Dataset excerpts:
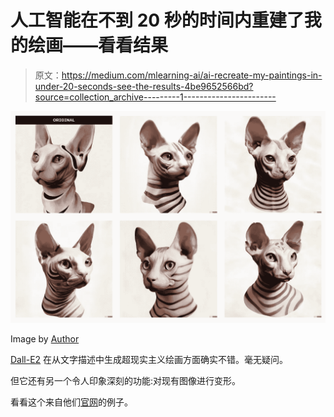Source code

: # 人工智能在不到 20 秒的时间内重建了我的绘画——看看结果

> 原文：<https://medium.com/mlearning-ai/ai-recreate-my-paintings-in-under-20-seconds-see-the-results-4be9652566bd?source=collection_archive---------1----------------------->

![](img/e6e2fa85f93e63e086542974412c6a12.png)

Image by [Author](/@jimclydemonge)

[Dall-E2](https://labs.openai.com/) 在从文字描述中生成超现实主义绘画方面确实不错。毫无疑问。

但它还有另一个令人印象深刻的功能:对现有图像进行变形。

看看这个来自他们[官网](https://openai.com/dall-e-2/)的例子。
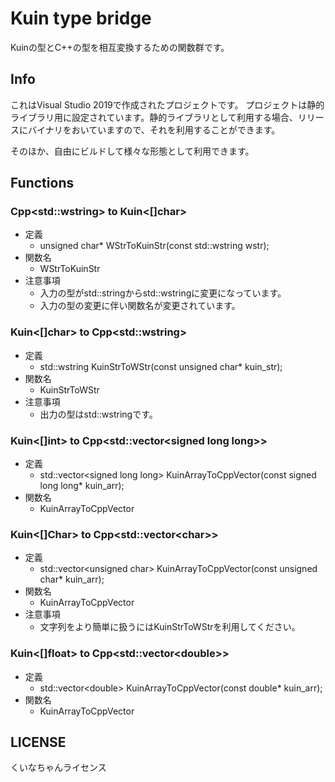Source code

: # Kuin type bridge

Kuinの型とC++の型を相互変換するための関数群です。

## Info

これはVisual Studio 2019で作成されたプロジェクトです。
プロジェクトは静的ライブラリ用に設定されています。静的ライブラリとして利用する場合、リリースにバイナリをおいていますので、それを利用することができます。

そのほか、自由にビルドして様々な形態として利用できます。

## Functions

### Cpp\<std::wstring> to Kuin<[]char>

- 定義
  - unsigned char* WStrToKuinStr(const std::wstring wstr);
- 関数名
  - WStrToKuinStr
- 注意事項
  - 入力の型がstd::stringからstd::wstringに変更になっています。
  - 入力の型の変更に伴い関数名が変更されています。

### Kuin<[]char> to Cpp\<std::wstring>

- 定義
  - std::wstring KuinStrToWStr(const unsigned char* kuin_str);
- 関数名
  - KuinStrToWStr
- 注意事項
  - 出力の型はstd::wstringです。

### Kuin<[]int> to Cpp\<std::vector\<signed long long>>

- 定義
  - std::vector\<signed long long> KuinArrayToCppVector(const signed long long* kuin_arr);
- 関数名
  - KuinArrayToCppVector

### Kuin<[]Char> to Cpp\<std::vector\<char>>

- 定義
  - std::vector\<unsigned char> KuinArrayToCppVector(const unsigned char* kuin_arr);
- 関数名
  - KuinArrayToCppVector
- 注意事項
  - 文字列をより簡単に扱うにはKuinStrToWStrを利用してください。

### Kuin<[]float> to Cpp\<std::vector\<double>>

- 定義
  - std::vector\<double> KuinArrayToCppVector(const double* kuin_arr);
- 関数名
  - KuinArrayToCppVector

## LICENSE

くいなちゃんライセンス
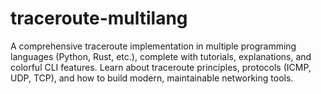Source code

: # traceroute-multilang
A comprehensive traceroute implementation in multiple programming languages (Python, Rust, etc.), complete with tutorials, explanations, and colorful CLI features. Learn about traceroute principles, protocols (ICMP, UDP, TCP), and how to build modern, maintainable networking tools.
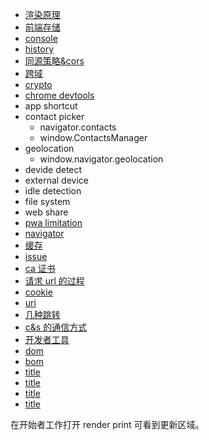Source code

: - [渲染原理](/browser/principle.html)
- [前端存储](/browser/frontStorage/index.html)
- [console](/browser/console.html)
- [history](/browser/history.html)
- [同源策略&cors](/browser/origin&cors.html)
- [跨域](/browser/crossDomain.html)
- [crypto](/browser/crypto.html)
- [chrome devtools](/browser/chromeDevtools.html)
- app shortcut
- contact picker
  - navigator.contacts
  - window.ContactsManager
- geolocation
  - window.navigator.geolocation
- devide detect
- external device
- idle detection
- file system
- web share
- [pwa limitation](/pwa/index.html)
- [navigator](/browser/navigator.html)
- [缓存](/browser/cache.html)
- [issue](/browser/issue/index.html)
- [ca 证书](/browser/caCert.html)
- [请求 url 的过程](/browser/keyUrl.html)
- [cookie](/browser/cookie.html)
- [uri](/browser/uri.html)
- [几种跳转](/browser/goto.html)
- [c&s 的通信方式](/browser/c&sCommunication.html)
- [开发者工具](/browser/devTool.html)
- [dom](/browser/dom.html)
- [bom](/browser/bom.html)
- [title](/browser/title.html)
- [title](/browser/title.html)
- [title](/browser/title.html)
- [title](/browser/title.html)

在开始者工作打开 render print 可看到更新区域。
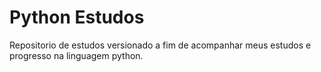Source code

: # Python Estudos
Repositorio de estudos versionado a fim de acompanhar meus estudos e progresso na linguagem python.
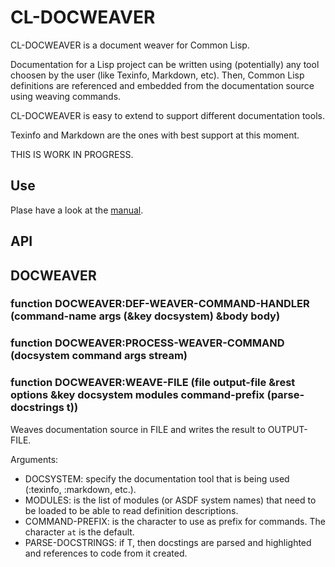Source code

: 

# CL-DOCWEAVER

CL-DOCWEAVER is a document weaver for Common Lisp.

Documentation for a Lisp project can be written using (potentially) any tool choosen by the user (like Texinfo, Markdown, etc). Then, Common Lisp definitions are referenced and embedded from the documentation source using weaving commands.

CL-DOCWEAVER is easy to extend to support different documentation tools.

Texinfo and Markdown are the ones with best support at this moment.

THIS IS WORK IN PROGRESS.

## Use

Plase have a look at the [manual](doc/cl-docweaver.html "manual").

## API

## DOCWEAVER

### function DOCWEAVER:DEF-WEAVER-COMMAND-HANDLER (command-name args (&key docsystem) &body body)



### function DOCWEAVER:PROCESS-WEAVER-COMMAND (docsystem command args stream)



### function DOCWEAVER:WEAVE-FILE (file output-file &rest options &key docsystem modules command-prefix (parse-docstrings t))
Weaves documentation source in FILE and writes the result to OUTPUT-FILE.

Arguments:
 - DOCSYSTEM: specify the documentation tool that is being used (:texinfo, :markdown, etc.).
- MODULES: is the list of modules (or ASDF system names) that need to be loaded to be able to read definition descriptions.
- COMMAND-PREFIX: is the character to use as prefix for commands. The character `at` is the default.
- PARSE-DOCSTRINGS: if T, then docstings are parsed and highlighted and references to code from it created.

Work to complete> Pick out all lines from the data above in which the word "openai" appears.

Output for this task>
[Dall-E2](https://labs.openai.com/) 在从文字描述中生成超现实主义绘画方面确实不错。毫无疑问。
看看这个来自他们[官网](https://openai.com/dall-e-2/)的例子。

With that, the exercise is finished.